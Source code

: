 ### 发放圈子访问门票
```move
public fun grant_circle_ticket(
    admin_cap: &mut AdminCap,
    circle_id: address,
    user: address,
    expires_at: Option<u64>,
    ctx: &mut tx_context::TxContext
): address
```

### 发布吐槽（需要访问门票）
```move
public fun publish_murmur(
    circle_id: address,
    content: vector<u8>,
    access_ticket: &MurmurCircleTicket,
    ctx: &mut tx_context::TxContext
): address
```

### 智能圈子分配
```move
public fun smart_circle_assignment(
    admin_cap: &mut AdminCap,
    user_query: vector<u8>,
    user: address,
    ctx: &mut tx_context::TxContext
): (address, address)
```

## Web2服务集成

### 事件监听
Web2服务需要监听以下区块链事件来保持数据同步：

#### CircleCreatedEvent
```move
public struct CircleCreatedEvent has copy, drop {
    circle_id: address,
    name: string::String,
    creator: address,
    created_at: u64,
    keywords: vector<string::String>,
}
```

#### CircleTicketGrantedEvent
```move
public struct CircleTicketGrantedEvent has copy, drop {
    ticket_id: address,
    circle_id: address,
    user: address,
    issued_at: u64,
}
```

===============

[PROBLEM DETAILS]
In the records above, find the lines containing "CircleCreatedEvent" and copy them.

[ANSWER SPACE]
#### CircleCreatedEvent
public struct CircleCreatedEvent has copy, drop {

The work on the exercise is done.